About the SAFE-Project
The SAFE-Project focuses on developing the first scalable, dynamic, and transferable AI-based global flood hazard mapping framework. It addresses a major gap in flood risk science: many regions worldwide still lack reliable flood hazard maps because conventional hydrodynamic models are expensive, time-intensive, data-heavy, and difficult to transfer to ungauged basins.
Project Vision
SAFE combines machine learning, with remote sensing, hydrological knowledge, and global datasets to produce interpretable and adaptable flood hazard functions. The goal is to enable rapid and scientifically grounded hazard mapping across diverse hydroclimatic conditions without extensive recalibration.
- Scalable mapping from basin to national and global levels
- Transferable AI-based functions for ungauged and data-scarce regions
- Dynamic updates under climate variability and future scenarios
- Open and practical support for research, planning, and disaster risk reduction
Project PI and Founder
Prof. Mohamed Saber (Associate Professor)
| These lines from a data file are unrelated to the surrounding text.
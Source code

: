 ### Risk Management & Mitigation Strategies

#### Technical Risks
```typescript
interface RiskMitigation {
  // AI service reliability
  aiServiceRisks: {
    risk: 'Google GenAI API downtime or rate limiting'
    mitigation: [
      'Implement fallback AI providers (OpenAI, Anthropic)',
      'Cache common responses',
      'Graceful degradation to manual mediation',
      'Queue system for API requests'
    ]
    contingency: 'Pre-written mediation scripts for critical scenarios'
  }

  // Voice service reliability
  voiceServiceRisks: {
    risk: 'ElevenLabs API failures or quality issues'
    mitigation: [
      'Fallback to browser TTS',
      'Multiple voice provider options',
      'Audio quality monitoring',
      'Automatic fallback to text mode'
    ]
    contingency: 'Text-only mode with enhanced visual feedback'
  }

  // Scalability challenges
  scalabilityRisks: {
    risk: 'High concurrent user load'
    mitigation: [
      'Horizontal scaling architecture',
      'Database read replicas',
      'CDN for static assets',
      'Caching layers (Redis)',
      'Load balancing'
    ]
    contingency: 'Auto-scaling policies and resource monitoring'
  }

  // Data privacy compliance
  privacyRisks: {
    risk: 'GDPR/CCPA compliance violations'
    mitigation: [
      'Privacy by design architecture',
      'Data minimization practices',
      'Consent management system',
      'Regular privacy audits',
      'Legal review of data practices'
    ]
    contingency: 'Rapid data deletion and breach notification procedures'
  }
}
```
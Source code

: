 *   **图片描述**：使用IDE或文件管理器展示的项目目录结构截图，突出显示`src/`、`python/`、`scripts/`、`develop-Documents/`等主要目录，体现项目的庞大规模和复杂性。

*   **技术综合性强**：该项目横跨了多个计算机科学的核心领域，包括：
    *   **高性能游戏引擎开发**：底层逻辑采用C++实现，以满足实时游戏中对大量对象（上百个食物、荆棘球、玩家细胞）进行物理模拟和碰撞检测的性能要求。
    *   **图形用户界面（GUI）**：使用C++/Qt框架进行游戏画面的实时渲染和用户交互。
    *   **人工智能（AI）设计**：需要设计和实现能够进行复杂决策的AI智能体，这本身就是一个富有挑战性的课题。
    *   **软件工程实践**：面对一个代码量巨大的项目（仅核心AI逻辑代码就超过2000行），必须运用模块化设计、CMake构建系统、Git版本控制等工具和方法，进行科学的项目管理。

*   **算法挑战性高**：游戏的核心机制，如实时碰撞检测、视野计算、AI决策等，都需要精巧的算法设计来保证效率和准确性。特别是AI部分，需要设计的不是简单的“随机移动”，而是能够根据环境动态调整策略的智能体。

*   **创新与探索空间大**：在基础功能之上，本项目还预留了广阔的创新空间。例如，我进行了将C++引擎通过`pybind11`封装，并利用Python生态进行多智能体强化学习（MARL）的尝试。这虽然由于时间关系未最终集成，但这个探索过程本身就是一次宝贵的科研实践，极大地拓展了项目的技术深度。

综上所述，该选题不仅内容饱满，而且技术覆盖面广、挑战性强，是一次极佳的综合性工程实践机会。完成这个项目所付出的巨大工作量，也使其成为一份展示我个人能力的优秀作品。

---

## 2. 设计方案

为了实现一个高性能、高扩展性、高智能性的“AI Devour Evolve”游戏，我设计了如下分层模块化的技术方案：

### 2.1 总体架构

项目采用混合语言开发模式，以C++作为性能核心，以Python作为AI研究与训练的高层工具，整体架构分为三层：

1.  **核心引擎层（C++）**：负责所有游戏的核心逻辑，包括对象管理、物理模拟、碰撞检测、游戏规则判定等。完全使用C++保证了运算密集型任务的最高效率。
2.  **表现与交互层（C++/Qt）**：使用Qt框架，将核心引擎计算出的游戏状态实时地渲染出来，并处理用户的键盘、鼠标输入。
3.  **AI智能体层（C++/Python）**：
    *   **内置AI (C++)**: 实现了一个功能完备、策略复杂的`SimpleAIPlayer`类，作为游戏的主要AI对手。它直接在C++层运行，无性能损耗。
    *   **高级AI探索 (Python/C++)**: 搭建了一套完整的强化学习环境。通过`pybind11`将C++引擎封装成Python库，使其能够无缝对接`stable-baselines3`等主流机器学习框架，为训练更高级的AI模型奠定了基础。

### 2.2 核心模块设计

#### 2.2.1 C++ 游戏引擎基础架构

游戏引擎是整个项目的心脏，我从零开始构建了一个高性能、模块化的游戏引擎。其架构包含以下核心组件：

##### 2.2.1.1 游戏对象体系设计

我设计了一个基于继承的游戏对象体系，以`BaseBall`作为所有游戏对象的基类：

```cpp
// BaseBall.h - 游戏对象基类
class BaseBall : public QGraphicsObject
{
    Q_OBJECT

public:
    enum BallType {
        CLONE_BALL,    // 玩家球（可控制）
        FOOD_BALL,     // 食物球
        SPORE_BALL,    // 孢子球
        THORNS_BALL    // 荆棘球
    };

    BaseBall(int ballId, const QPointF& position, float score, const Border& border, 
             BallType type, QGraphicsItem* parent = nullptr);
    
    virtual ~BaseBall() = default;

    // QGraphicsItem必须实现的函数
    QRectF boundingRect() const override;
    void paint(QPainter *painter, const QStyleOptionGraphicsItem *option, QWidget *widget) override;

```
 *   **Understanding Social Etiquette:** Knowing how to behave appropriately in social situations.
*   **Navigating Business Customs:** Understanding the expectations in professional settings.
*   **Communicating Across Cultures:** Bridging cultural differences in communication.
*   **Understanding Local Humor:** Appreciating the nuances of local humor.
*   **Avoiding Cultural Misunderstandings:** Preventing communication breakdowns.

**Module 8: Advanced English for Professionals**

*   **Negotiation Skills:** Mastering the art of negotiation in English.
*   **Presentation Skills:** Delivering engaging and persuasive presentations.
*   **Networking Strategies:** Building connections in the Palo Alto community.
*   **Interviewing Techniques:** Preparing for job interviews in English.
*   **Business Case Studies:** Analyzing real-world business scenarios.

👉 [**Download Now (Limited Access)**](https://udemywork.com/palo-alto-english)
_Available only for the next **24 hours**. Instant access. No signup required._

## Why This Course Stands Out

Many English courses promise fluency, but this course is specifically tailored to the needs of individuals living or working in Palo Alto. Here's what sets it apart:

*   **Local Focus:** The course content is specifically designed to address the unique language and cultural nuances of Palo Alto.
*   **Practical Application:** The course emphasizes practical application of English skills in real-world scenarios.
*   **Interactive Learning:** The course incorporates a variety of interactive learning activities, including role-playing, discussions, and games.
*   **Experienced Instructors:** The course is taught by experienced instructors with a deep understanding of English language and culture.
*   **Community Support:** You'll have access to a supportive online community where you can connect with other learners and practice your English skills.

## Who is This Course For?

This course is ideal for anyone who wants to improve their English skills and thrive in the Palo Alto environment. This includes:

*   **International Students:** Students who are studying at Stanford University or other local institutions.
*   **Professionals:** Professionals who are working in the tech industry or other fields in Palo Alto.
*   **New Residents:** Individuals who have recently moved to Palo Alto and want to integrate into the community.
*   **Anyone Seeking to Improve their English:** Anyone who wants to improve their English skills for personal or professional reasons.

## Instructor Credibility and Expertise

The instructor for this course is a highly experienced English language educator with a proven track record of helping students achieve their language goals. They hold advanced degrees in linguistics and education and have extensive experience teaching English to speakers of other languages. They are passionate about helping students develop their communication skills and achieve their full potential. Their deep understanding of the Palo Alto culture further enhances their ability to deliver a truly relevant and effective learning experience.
Founder and Principal Investigator of the SAFE-Project and the AI-Based Global Flood Hazard Mapping Platform. The project is developed as a research-driven platform to support global disaster resilience, scientific innovation, and practical flood hazard assessment using AI-integrated hydrological intelligence.
Why this platform matters
Flooding remains one of the most devastating hazards worldwide, while many vulnerable regions still lack usable, updatable hazard maps.
What makes SAFE different
It emphasizes interpretable AI functions, transferability across regions, dynamic updates, and a web-based mapping platform.
Who can use it
Researchers, disaster risk reduction agencies, planners, international organizations, consultants, and academic users.
Flood Hazard Maps
The interactive map platform to support visualization of the flood hazard mapping interface.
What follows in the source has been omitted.